[EXERCISE DESCRIPTION]
Where a line in the listing contains the string "title", copy that line out.

[MATERIAL PROVIDED]
__________________________________________________
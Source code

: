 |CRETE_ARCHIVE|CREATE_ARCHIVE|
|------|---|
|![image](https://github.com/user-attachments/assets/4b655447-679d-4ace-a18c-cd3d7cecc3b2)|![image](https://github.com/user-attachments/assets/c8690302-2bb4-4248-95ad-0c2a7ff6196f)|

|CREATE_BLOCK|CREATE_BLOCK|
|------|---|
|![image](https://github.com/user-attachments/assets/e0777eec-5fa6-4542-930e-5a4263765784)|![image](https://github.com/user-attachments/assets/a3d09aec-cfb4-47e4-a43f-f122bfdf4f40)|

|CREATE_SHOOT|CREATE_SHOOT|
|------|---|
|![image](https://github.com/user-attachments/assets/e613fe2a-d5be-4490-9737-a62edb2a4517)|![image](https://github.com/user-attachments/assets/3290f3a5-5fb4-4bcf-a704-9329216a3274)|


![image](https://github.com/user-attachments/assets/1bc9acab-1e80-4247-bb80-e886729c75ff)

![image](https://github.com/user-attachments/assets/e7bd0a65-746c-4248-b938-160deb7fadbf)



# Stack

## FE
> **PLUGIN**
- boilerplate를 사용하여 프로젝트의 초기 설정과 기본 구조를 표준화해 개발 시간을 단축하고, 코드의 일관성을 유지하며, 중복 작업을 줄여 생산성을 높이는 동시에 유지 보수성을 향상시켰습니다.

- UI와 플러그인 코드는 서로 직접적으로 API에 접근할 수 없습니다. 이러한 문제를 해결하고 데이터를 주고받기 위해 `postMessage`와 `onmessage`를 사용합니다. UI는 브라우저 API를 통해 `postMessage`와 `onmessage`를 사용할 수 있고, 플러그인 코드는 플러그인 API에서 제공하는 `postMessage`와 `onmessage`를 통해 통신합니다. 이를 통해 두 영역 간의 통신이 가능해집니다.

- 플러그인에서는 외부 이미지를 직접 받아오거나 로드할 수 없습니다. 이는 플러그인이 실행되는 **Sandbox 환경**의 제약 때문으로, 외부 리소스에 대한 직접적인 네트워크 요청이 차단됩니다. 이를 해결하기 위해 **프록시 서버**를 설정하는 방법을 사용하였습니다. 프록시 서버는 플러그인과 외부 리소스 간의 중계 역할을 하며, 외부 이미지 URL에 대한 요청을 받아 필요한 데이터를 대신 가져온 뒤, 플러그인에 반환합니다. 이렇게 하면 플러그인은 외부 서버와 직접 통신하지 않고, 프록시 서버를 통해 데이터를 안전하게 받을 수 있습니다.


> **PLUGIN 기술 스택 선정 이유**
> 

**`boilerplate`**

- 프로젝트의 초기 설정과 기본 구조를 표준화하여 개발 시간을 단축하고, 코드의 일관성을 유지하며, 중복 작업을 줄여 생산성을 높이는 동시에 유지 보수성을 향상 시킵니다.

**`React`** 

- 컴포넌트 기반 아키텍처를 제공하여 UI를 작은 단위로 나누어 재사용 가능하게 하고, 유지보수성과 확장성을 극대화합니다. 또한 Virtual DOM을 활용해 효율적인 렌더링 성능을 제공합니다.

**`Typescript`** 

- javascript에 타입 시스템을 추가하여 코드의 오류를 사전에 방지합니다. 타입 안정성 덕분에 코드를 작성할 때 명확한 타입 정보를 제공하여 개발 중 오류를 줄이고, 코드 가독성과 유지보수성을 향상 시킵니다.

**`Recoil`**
__________________________________________________
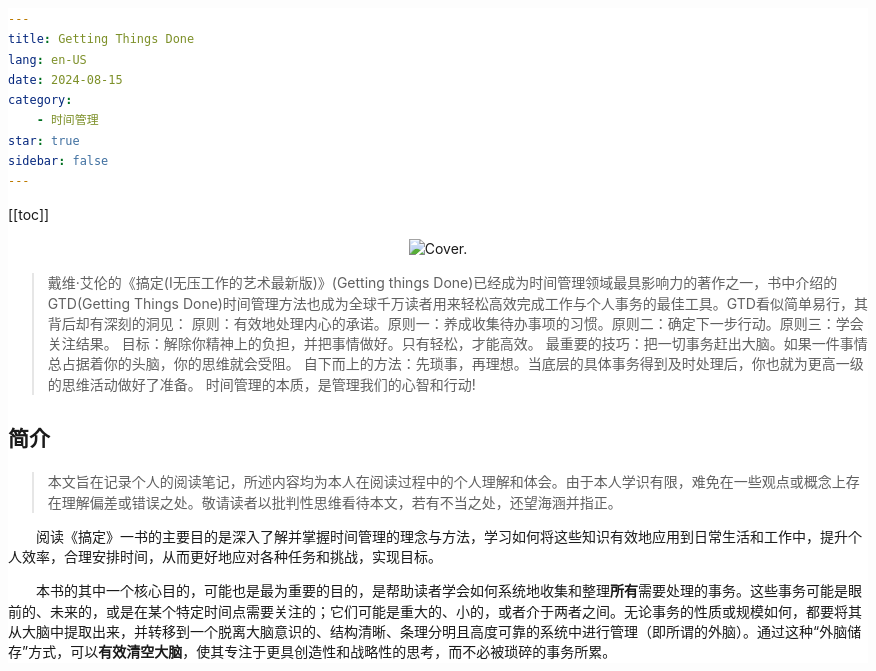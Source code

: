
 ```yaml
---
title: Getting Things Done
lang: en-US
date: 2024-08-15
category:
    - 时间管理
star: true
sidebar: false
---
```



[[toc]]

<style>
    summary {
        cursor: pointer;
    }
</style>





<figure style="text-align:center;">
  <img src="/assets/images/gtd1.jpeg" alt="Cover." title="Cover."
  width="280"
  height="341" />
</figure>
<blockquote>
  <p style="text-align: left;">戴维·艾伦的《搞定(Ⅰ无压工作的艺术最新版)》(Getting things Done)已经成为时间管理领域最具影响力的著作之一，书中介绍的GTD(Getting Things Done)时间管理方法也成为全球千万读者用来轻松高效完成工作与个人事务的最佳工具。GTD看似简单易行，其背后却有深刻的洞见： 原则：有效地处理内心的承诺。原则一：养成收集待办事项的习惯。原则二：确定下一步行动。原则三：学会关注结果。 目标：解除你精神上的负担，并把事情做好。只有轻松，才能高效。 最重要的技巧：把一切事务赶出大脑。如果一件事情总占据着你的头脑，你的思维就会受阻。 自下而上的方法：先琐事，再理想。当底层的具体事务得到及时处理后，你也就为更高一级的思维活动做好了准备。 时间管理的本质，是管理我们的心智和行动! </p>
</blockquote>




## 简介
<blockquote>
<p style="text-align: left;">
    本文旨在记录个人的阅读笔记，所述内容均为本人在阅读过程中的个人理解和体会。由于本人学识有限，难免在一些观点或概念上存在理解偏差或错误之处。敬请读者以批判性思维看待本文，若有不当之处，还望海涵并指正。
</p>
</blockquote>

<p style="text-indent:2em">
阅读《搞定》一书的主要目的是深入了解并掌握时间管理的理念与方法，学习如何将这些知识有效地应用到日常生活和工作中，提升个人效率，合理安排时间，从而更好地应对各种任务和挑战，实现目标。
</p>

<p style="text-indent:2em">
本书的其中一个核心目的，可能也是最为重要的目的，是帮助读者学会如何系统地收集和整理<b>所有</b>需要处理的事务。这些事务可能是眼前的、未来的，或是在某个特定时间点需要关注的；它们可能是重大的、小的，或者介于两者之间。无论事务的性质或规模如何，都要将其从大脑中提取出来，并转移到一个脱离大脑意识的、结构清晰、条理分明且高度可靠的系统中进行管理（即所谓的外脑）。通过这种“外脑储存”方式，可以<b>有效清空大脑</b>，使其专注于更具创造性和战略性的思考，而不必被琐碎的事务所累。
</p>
__________________________________________________
[YOUR SOLUTION]
title: Getting Things Done
  <img src="/assets/images/gtd1.jpeg" alt="Cover." title="Cover."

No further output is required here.